Tifosi inglesi feriti nella notte al centro storico

«Caccia all’inglese» nella notte a Napoli a poche ore dalla partita di Europa League tra Napoli e Liverpool. Tre tifosi del Liverpool sono infatti stati feriti nel corso di due aggressioni nel centro storico; due sono stati accoltellati e un terzo colpito alla testa. I tre sono finiti in ospedale, ma non in pericolo di vita. Un napoletano è stato arrestato dalla polizia.
AL CENTRO DI NAPOLI- I primi due tifosi dei «Reds» sono stati aggrediti all’una, lungo corso Umberto, da una decina di giovani armati di bastoni e coltelli. I malcapitati, Ian Lee Friar, di 44 anni, guardia carceraria e Alexander Philip Phillips, di 53 anni, sono stati entrambi giudicati guaribili in 10 giorni dai sanitari dell’ospedale Loreto Mare dove sono stati portati dopo l’aggressione. Hanno riportato, rispettivamente, una ferita lacero contusa al cranio e ferite da punta e taglio al gluteo sinistro, coscia destra e regione occipitale. Per Phillips si è reso necessario il ricovero mentre Friar è stato dimesso.
Il secondo episodio è invece accaduto a via Mezzocannone: Luke Davide Watson, di 27 anni, tifoso del Liverpool, è stato aggredito da un gruppo di giovani armati di coltello. Portato all’ospedale «Loreto Mare» i sanitari gli hanno riscontrato una ferita da taglio alla coscia destra e un’altra alla testa guaribili in 12 giorni.

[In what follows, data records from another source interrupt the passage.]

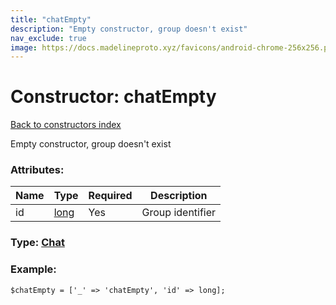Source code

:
 ```yaml
---
title: "chatEmpty"
description: "Empty constructor, group doesn't exist"
nav_exclude: true
image: https://docs.madelineproto.xyz/favicons/android-chrome-256x256.png
---
```

# Constructor: chatEmpty  
[Back to constructors index](/API_docs/constructors/index.html)



Empty constructor, group doesn't exist

### Attributes:

| Name     |    Type       | Required | Description |
|----------|---------------|----------|-------------|
|id|[long](/API_docs/types/long.html) | Yes|Group identifier|



### Type: [Chat](/API_docs/types/Chat.html)


### Example:

```
$chatEmpty = ['_' => 'chatEmpty', 'id' => long];
```  
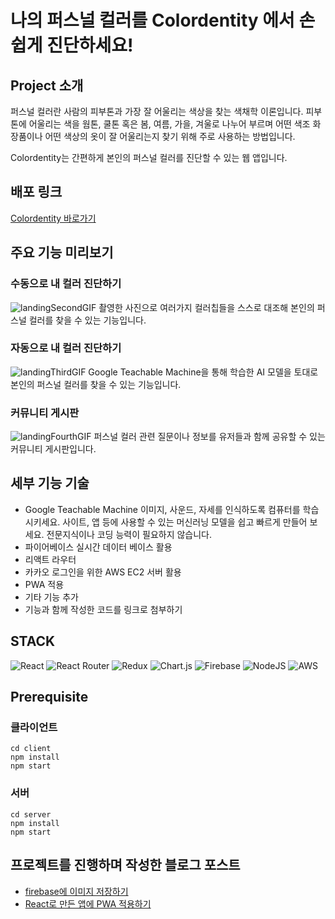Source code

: # 나의 퍼스널 컬러를 Colordentity 에서 손쉽게 진단하세요!

## Project 소개
퍼스널 컬러란 사람의 피부톤과 가장 잘 어울리는 색상을 찾는 색채학 이론입니다.
피부톤에 어울리는 색을 웜톤, 쿨톤 혹은 봄, 여름, 가을, 겨울로 나누어 부르며 어떤 색조 화장품이나 어떤 색상의 옷이 잘 어울리는지 찾기 위해 주로 사용하는 방법입니다.

Colordentity는 간편하게 본인의 퍼스널 컬러를 진단할 수 있는 웹 앱입니다.

## 배포 링크
[Colordentity 바로가기](https://personal-color-62f62.web.app/)

## 주요 기능 미리보기
### 수동으로 내 컬러 진단하기
![landingSecondGIF](https://user-images.githubusercontent.com/61301574/184644968-7632483c-304e-4734-8130-ecb1e27051d6.gif)
촬영한 사진으로 여러가지 컬러칩들을 스스로 대조해 본인의 퍼스널 컬러를 찾을 수 있는 기능입니다.


### 자동으로 내 컬러 진단하기
![landingThirdGIF](https://user-images.githubusercontent.com/61301574/184644986-e6b1fcb3-6fbd-49df-b65f-38e6bad04a95.gif)
Google Teachable Machine을 통해 학습한 AI 모델을 토대로 본인의 퍼스널 컬러를 찾을 수 있는 기능입니다.


### 커뮤니티 게시판
![landingFourthGIF](https://user-images.githubusercontent.com/61301574/184644994-6bfdc690-1247-455a-957b-6394aca8abb3.gif)
퍼스널 컬러 관련 질문이나 정보를 유저들과 함께 공유할 수 있는 커뮤니티 게시판입니다.


## 세부 기능 기술
* Google Teachable Machine
이미지, 사운드, 자세를 인식하도록 컴퓨터를 학습시키세요.
사이트, 앱 등에 사용할 수 있는 머신러닝 모델을 쉽고 빠르게 만들어 보세요. 전문지식이나 코딩 능력이 필요하지 않습니다.
* 파이어베이스 실시간 데이터 베이스 활용
* 리액트 라우터
* 카카오 로그인을 위한 AWS EC2 서버 활용
* PWA 적용
* 기타 기능 추가
* 기능과 함께 작성한 코드를 링크로 첨부하기

## STACK
![React](https://img.shields.io/badge/react-%2320232a.svg?style=for-the-badge&logo=react&logoColor=%2361DAFB) ![React Router](https://img.shields.io/badge/React_Router-CA4245?style=for-the-badge&logo=react-router&logoColor=white) ![Redux](https://img.shields.io/badge/redux-%23593d88.svg?style=for-the-badge&logo=redux&logoColor=white) ![Chart.js](https://img.shields.io/badge/chart.js-F5788D.svg?style=for-the-badge&logo=chart.js&logoColor=white) ![Firebase](https://img.shields.io/badge/firebase-%23039BE5.svg?style=for-the-badge&logo=firebase) ![NodeJS](https://img.shields.io/badge/node.js-6DA55F?style=for-the-badge&logo=node.js&logoColor=white) ![AWS](https://img.shields.io/badge/AWS-%23FF9900.svg?style=for-the-badge&logo=amazon-aws&logoColor=white)
 
## Prerequisite
### 클라이언트
```
cd client
npm install
npm start
```
### 서버
```
cd server
npm install
npm start
```

## 프로젝트를 진행하며 작성한 블로그 포스트
* [firebase에 이미지 저장하기](https://o-yeon.tistory.com/199)
* [React로 만든 앱에 PWA 적용하기](https://o-yeon.tistory.com/203)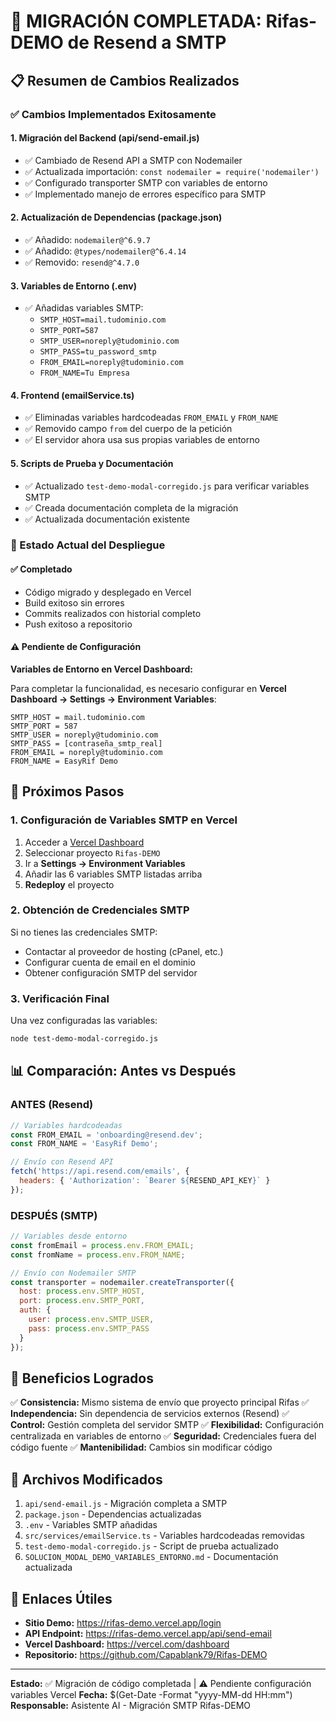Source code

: # 🔄 MIGRACIÓN COMPLETADA: Rifas-DEMO de Resend a SMTP

## 📋 Resumen de Cambios Realizados

### ✅ Cambios Implementados Exitosamente

#### 1. **Migración del Backend (api/send-email.js)**
- ✅ Cambiado de Resend API a SMTP con Nodemailer
- ✅ Actualizada importación: `const nodemailer = require('nodemailer')`
- ✅ Configurado transporter SMTP con variables de entorno
- ✅ Implementado manejo de errores específico para SMTP

#### 2. **Actualización de Dependencias (package.json)**
- ✅ Añadido: `nodemailer@^6.9.7`
- ✅ Añadido: `@types/nodemailer@^6.4.14`
- ✅ Removido: `resend@^4.7.0`

#### 3. **Variables de Entorno (.env)**
- ✅ Añadidas variables SMTP:
  - `SMTP_HOST=mail.tudominio.com`
  - `SMTP_PORT=587`
  - `SMTP_USER=noreply@tudominio.com`
  - `SMTP_PASS=tu_password_smtp`
  - `FROM_EMAIL=noreply@tudominio.com`
  - `FROM_NAME=Tu Empresa`

#### 4. **Frontend (emailService.ts)**
- ✅ Eliminadas variables hardcodeadas `FROM_EMAIL` y `FROM_NAME`
- ✅ Removido campo `from` del cuerpo de la petición
- ✅ El servidor ahora usa sus propias variables de entorno

#### 5. **Scripts de Prueba y Documentación**
- ✅ Actualizado `test-demo-modal-corregido.js` para verificar variables SMTP
- ✅ Creada documentación completa de la migración
- ✅ Actualizada documentación existente

### 🔧 Estado Actual del Despliegue

#### ✅ Completado
- Código migrado y desplegado en Vercel
- Build exitoso sin errores
- Commits realizados con historial completo
- Push exitoso a repositorio

#### ⚠️ Pendiente de Configuración
**Variables de Entorno en Vercel Dashboard:**

Para completar la funcionalidad, es necesario configurar en **Vercel Dashboard → Settings → Environment Variables**:

```
SMTP_HOST = mail.tudominio.com
SMTP_PORT = 587
SMTP_USER = noreply@tudominio.com
SMTP_PASS = [contraseña_smtp_real]
FROM_EMAIL = noreply@tudominio.com
FROM_NAME = EasyRif Demo
```

## 🎯 Próximos Pasos

### 1. **Configuración de Variables SMTP en Vercel**
1. Acceder a [Vercel Dashboard](https://vercel.com/dashboard)
2. Seleccionar proyecto `Rifas-DEMO`
3. Ir a **Settings → Environment Variables**
4. Añadir las 6 variables SMTP listadas arriba
5. **Redeploy** el proyecto

### 2. **Obtención de Credenciales SMTP**
Si no tienes las credenciales SMTP:
- Contactar al proveedor de hosting (cPanel, etc.)
- Configurar cuenta de email en el dominio
- Obtener configuración SMTP del servidor

### 3. **Verificación Final**
Una vez configuradas las variables:
```bash
node test-demo-modal-corregido.js
```

## 📊 Comparación: Antes vs Después

### ANTES (Resend)
```javascript
// Variables hardcodeadas
const FROM_EMAIL = 'onboarding@resend.dev';
const FROM_NAME = 'EasyRif Demo';

// Envío con Resend API
fetch('https://api.resend.com/emails', {
  headers: { 'Authorization': `Bearer ${RESEND_API_KEY}` }
});
```

### DESPUÉS (SMTP)
```javascript
// Variables desde entorno
const fromEmail = process.env.FROM_EMAIL;
const fromName = process.env.FROM_NAME;

// Envío con Nodemailer SMTP
const transporter = nodemailer.createTransporter({
  host: process.env.SMTP_HOST,
  port: process.env.SMTP_PORT,
  auth: {
    user: process.env.SMTP_USER,
    pass: process.env.SMTP_PASS
  }
});
```

## 🎉 Beneficios Logrados

✅ **Consistencia:** Mismo sistema de envío que proyecto principal Rifas
✅ **Independencia:** Sin dependencia de servicios externos (Resend)
✅ **Control:** Gestión completa del servidor SMTP
✅ **Flexibilidad:** Configuración centralizada en variables de entorno
✅ **Seguridad:** Credenciales fuera del código fuente
✅ **Mantenibilidad:** Cambios sin modificar código

## 📝 Archivos Modificados

1. `api/send-email.js` - Migración completa a SMTP
2. `package.json` - Dependencias actualizadas
3. `.env` - Variables SMTP añadidas
4. `src/services/emailService.ts` - Variables hardcodeadas removidas
5. `test-demo-modal-corregido.js` - Script de prueba actualizado
6. `SOLUCION_MODAL_DEMO_VARIABLES_ENTORNO.md` - Documentación actualizada

## 🔗 Enlaces Útiles

- **Sitio Demo:** https://rifas-demo.vercel.app/login
- **API Endpoint:** https://rifas-demo.vercel.app/api/send-email
- **Vercel Dashboard:** https://vercel.com/dashboard
- **Repositorio:** https://github.com/Capablank79/Rifas-DEMO

---

**Estado:** ✅ Migración de código completada | ⚠️ Pendiente configuración variables Vercel
**Fecha:** $(Get-Date -Format "yyyy-MM-dd HH:mm")
**Responsable:** Asistente AI - Migración SMTP Rifas-DEMO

SASSAIOLAA MEZZOCANNONE – Quindici turisti inglesi sono stati fatti, infine, oggetto di un lancio di sassi, nella notte a Napoli, mentre stavano cenando in un ristorante del centro. I turisti erano a tavola all’interno di un ristorante di via Mezzocannone quando sono stati raggiunti da sassi e bottiglie lanciati da un gruppo di giovani vestiti di nero che erano all’esterno del locale. Un turista è stato colpito e ferito. Portato all’ospedale «Incurabili» è stato giudicato guaribile in sette giorni. (corriere del mezzogiorno.it)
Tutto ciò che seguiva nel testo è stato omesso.